(EXERCISE MATERIAL begins)

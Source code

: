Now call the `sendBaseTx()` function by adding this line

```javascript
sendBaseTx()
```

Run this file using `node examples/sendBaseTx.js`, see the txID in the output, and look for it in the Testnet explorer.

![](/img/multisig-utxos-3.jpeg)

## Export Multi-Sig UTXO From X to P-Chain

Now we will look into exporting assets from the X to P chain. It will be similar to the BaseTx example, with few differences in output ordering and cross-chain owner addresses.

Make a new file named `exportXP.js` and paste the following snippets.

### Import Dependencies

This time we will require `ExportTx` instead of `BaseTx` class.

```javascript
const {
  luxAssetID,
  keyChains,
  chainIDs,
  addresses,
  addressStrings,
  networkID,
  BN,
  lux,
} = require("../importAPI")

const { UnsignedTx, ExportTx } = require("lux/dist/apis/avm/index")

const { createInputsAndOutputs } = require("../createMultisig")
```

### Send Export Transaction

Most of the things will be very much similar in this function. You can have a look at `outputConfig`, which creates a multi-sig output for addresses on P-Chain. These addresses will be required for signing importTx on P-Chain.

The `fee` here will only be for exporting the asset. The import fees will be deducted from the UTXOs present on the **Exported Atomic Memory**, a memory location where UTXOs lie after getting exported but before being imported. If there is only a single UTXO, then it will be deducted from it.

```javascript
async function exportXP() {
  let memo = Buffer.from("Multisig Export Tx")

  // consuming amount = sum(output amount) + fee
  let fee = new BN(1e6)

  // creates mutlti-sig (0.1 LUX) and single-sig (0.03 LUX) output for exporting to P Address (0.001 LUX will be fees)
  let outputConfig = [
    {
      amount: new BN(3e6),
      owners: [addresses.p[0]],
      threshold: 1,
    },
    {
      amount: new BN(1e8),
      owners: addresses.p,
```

(EXERCISE MATERIAL ends)
(EXERCISE MATERIAL begins)

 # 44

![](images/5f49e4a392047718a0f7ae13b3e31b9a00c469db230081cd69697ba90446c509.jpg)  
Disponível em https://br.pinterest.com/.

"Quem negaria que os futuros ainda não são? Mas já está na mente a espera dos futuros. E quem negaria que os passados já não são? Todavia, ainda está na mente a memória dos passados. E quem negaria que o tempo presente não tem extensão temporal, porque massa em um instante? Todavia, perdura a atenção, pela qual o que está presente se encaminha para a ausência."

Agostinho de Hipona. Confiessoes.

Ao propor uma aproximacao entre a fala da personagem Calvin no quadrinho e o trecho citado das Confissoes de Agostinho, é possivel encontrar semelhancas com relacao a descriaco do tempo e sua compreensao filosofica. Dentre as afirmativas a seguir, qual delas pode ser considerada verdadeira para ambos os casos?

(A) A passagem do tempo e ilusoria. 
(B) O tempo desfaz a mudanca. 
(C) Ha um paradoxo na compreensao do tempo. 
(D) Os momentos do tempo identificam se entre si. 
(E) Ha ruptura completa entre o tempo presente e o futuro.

(EXERCISE MATERIAL ends)

(PROBLEM REQUIREMENTS):
Starting with the line above that holds "Source code" and stopping with the line that holds "## Export Multi-Sig UTXO From X to P-Chain", reproduce each line exactly, omitting all other lines.

(COMPLETED TASK):
Source code

:Now call the `sendBaseTx()` function by adding this line

```javascript
sendBaseTx()
```

Run this file using `node examples/sendBaseTx.js`, see the txID in the output, and look for it in the Testnet explorer.

![](/img/multisig-utxos-3.jpeg)

## Export Multi-Sig UTXO From X to P-Chain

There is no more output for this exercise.